In Ritvo's works we find a more realistic portrayal of the growth of the concept of Human treatment of the nonhuman in the Victorian era. Ritvo accurately maps out the successes and failures of the growing movement for animal rights, and the means by which they accomplish their goals. Unlike the inborn sympathies of Jude, or the enlightened moral ideals proffessed by Sewell in Black Beauty, the actual road to animal rights was paved with much less romantic, but much more effective stones. And efficacy was greatly needed when the future Prime Miniester was quoted to describe bull baiting, depicted to the right, as an amusement that "inspired courage and produced a nobleness of sentiment and elevation of mind." (Ritvo, 126).


With such an insurmountable seeming prospect of bringing humane ideals to a nation world-renowned for its abuse of animals, depicted by others as "the hell of dumb animals" (Ritvo, 126), where even its ruler admitted that "the English are inclined to be more cruel to animals than some other civilized nations are." (Ritvo, 126), animal rights activists turned to the best tools available to them.
Religion and the Crown
By a mixture of claiming the moral high ground in their human treatment of animals, and depicting the English as themselves possessed of a national aptitude for animal sympathies, howsoever false such statements may have been, true animal rights proponents guilted and manipulated the common man into supporting their own ends, regardless of means.

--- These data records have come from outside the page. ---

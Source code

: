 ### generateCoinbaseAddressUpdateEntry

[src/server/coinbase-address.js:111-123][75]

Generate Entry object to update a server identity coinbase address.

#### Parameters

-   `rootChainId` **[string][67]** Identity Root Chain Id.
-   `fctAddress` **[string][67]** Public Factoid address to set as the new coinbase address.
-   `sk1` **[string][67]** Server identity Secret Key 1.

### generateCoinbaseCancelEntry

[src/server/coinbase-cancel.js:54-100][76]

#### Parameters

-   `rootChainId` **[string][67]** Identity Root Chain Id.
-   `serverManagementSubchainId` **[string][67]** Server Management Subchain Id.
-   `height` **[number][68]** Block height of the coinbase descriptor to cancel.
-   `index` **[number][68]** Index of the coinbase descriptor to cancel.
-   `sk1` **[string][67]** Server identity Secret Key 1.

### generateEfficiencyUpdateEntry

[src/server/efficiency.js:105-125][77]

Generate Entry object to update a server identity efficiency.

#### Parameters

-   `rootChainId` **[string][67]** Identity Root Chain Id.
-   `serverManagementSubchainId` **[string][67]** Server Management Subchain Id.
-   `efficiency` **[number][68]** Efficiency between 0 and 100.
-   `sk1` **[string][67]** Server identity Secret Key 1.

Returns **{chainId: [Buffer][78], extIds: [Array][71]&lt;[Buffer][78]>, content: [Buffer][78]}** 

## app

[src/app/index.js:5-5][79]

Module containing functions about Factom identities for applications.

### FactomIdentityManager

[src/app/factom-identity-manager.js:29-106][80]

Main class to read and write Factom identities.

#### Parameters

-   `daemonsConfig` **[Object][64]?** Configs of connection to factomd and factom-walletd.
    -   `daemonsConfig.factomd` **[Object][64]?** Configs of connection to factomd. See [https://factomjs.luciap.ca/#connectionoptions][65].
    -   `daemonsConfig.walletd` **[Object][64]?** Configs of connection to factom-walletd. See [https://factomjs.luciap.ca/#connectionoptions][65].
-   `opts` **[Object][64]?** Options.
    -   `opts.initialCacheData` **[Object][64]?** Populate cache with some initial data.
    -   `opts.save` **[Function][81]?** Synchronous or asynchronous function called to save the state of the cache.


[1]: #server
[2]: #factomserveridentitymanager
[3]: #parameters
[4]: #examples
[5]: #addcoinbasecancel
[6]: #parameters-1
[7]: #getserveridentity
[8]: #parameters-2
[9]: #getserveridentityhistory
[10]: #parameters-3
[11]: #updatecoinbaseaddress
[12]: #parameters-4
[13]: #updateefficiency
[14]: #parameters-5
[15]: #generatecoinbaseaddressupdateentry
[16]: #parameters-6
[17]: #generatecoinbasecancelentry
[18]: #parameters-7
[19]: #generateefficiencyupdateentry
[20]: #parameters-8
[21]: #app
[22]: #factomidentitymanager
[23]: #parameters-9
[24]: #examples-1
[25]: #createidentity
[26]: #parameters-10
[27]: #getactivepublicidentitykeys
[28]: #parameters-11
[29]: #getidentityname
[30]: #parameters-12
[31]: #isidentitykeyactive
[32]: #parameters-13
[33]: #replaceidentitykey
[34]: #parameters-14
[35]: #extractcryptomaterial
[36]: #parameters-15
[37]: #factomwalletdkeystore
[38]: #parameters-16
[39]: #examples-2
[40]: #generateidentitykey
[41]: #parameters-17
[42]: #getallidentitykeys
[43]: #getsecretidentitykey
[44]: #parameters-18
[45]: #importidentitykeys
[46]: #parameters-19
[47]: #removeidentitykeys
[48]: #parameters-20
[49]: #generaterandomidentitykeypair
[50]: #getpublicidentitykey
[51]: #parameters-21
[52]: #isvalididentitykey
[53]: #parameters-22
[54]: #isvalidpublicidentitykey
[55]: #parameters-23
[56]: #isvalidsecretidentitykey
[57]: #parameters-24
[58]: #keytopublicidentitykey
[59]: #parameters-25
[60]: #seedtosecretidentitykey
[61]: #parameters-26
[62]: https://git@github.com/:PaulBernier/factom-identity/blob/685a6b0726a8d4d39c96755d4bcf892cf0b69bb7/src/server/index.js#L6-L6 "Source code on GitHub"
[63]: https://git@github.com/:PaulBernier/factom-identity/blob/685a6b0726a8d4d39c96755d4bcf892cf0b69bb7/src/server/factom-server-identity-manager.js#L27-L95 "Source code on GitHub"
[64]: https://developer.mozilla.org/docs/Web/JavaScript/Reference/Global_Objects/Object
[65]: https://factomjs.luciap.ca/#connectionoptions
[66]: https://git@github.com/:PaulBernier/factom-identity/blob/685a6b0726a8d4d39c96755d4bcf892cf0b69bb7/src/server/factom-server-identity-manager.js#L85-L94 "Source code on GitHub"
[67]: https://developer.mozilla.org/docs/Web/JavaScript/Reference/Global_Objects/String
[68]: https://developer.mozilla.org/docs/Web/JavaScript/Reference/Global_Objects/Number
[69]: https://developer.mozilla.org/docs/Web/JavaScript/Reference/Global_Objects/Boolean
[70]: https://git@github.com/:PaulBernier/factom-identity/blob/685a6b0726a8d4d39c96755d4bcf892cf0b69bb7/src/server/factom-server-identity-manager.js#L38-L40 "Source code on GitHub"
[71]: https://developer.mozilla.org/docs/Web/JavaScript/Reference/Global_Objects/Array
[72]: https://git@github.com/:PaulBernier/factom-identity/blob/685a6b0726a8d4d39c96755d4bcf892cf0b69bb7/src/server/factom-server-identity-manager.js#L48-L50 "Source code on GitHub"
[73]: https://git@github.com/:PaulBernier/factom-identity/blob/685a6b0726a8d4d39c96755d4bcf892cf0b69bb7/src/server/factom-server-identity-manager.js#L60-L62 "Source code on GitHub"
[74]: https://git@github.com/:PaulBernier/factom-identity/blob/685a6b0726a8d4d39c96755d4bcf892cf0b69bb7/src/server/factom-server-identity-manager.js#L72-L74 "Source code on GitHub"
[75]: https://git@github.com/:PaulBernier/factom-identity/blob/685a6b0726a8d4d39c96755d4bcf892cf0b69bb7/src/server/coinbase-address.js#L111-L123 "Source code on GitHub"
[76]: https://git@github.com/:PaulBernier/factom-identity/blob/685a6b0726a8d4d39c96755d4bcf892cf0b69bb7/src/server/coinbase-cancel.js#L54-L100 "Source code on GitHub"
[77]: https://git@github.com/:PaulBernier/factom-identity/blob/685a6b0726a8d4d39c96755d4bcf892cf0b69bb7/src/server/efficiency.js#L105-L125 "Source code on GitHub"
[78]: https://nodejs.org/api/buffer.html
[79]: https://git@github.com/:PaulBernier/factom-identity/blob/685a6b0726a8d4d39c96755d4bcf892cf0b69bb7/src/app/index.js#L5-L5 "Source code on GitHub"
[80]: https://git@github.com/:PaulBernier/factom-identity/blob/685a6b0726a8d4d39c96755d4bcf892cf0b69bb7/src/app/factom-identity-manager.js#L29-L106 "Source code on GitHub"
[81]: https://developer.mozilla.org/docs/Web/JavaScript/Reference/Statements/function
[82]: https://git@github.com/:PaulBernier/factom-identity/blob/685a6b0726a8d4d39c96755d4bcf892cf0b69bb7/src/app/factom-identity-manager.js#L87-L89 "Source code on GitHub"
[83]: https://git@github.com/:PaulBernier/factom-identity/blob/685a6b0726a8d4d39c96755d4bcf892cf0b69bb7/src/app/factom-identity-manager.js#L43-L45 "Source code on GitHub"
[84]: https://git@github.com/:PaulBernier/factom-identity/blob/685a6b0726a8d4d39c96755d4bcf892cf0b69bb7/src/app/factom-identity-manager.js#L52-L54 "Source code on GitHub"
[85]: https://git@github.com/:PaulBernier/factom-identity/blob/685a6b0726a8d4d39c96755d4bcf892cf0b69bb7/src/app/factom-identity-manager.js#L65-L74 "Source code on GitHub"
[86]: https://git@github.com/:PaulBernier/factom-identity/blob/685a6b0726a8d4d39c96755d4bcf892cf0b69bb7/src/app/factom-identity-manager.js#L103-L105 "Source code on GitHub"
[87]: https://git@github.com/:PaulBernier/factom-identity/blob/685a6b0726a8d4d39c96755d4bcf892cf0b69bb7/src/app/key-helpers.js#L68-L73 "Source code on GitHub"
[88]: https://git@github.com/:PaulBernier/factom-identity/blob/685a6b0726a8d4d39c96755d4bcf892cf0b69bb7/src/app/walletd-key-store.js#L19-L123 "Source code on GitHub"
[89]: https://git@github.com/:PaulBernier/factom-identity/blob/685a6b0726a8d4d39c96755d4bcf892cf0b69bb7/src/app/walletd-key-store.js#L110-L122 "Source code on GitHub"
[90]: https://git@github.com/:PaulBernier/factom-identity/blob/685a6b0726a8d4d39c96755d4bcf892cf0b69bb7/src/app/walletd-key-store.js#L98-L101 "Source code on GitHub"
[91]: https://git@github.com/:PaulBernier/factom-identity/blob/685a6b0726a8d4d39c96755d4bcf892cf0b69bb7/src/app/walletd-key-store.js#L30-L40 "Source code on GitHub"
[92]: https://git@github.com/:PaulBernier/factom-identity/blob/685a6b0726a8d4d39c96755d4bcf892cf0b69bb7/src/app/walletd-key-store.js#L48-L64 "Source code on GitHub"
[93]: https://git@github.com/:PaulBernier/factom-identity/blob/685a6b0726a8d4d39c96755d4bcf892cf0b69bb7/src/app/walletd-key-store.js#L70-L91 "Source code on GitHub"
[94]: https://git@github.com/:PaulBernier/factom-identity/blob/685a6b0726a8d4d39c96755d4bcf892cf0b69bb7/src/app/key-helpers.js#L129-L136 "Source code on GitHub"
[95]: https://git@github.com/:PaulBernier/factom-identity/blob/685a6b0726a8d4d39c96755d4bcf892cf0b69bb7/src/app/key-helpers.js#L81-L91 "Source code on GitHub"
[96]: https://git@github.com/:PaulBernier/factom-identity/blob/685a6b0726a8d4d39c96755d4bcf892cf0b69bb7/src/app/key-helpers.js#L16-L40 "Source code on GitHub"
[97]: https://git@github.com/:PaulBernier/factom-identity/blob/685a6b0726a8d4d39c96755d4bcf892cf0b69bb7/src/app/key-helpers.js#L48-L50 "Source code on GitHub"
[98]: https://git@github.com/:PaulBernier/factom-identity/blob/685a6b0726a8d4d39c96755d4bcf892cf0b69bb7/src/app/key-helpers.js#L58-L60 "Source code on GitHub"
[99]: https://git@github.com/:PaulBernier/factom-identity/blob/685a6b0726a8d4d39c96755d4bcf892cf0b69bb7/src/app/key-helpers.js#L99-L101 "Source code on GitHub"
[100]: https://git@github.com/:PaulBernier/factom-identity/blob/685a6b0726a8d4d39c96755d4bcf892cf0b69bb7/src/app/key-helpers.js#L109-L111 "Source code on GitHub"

This then, represents real human sympathetic imagination in practice, the ability to understand others' goals and fears, and use them to further your own ends. Without such a sympathetic understanding, such masterful manipulation as was shown by animal rights activists would be an impossible undertaking, but by understanding what would move their audience, what would scare their growing constituency, the leaders of the humane movement were able to accomplish wonderful things in the face of the English common sense, which placed profit and expediency above all else, including the well-being of the dumb beasts said profit and ease depended upon.